** Opening Listed records block **

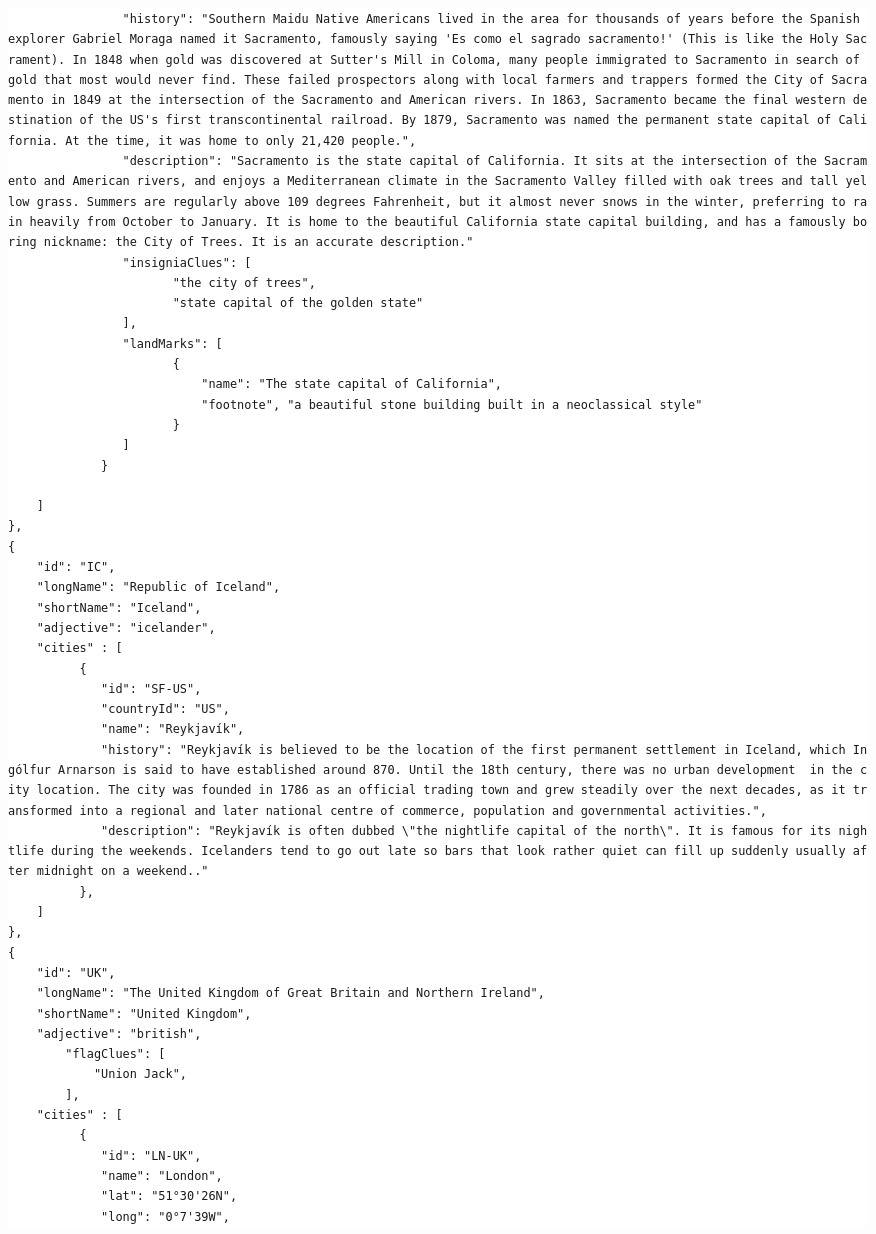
 ```
                "history": "Southern Maidu Native Americans lived in the area for thousands of years before the Spanish explorer Gabriel Moraga named it Sacramento, famously saying 'Es como el sagrado sacramento!' (This is like the Holy Sacrament). In 1848 when gold was discovered at Sutter's Mill in Coloma, many people immigrated to Sacramento in search of gold that most would never find. These failed prospectors along with local farmers and trappers formed the City of Sacramento in 1849 at the intersection of the Sacramento and American rivers. In 1863, Sacramento became the final western destination of the US's first transcontinental railroad. By 1879, Sacramento was named the permanent state capital of California. At the time, it was home to only 21,420 people.",
                "description": "Sacramento is the state capital of California. It sits at the intersection of the Sacramento and American rivers, and enjoys a Mediterranean climate in the Sacramento Valley filled with oak trees and tall yellow grass. Summers are regularly above 109 degrees Fahrenheit, but it almost never snows in the winter, preferring to rain heavily from October to January. It is home to the beautiful California state capital building, and has a famously boring nickname: the City of Trees. It is an accurate description."
                "insigniaClues": [
                       "the city of trees",
                       "state capital of the golden state"
                ],
                "landMarks": [
                       {
                           "name": "The state capital of California",
                           "footnote", "a beautiful stone building built in a neoclassical style"
                       }
                ]
             }

   	]
},
{
	"id": "IC",
	"longName": "Republic of Iceland",
	"shortName": "Iceland",
	"adjective": "icelander",
	"cities" : [
	      {
	         "id": "SF-US",
	         "countryId": "US",
	         "name": "Reykjavík",
	         "history": "Reykjavík is believed to be the location of the first permanent settlement in Iceland, which Ingólfur Arnarson is said to have established around 870. Until the 18th century, there was no urban development  in the city location. The city was founded in 1786 as an official trading town and grew steadily over the next decades, as it transformed into a regional and later national centre of commerce, population and governmental activities.",
	         "description": "Reykjavík is often dubbed \"the nightlife capital of the north\". It is famous for its nightlife during the weekends. Icelanders tend to go out late so bars that look rather quiet can fill up suddenly usually after midnight on a weekend.."
	      },
   	]	
},
{
	"id": "UK",
	"longName": "The United Kingdom of Great Britain and Northern Ireland",
	"shortName": "United Kingdom",
	"adjective": "british",
        "flagClues": [
            "Union Jack",
        ],
	"cities" : [
          {
             "id": "LN-UK",
             "name": "London",
             "lat": "51°30'26N",
             "long": "0°7'39W",
```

** Closing Listed records block **

What this task involves ::
Among the lines above, find those with the string "adjective" and copy them.

Task response ::
	"adjective": "icelander",
	"adjective": "british",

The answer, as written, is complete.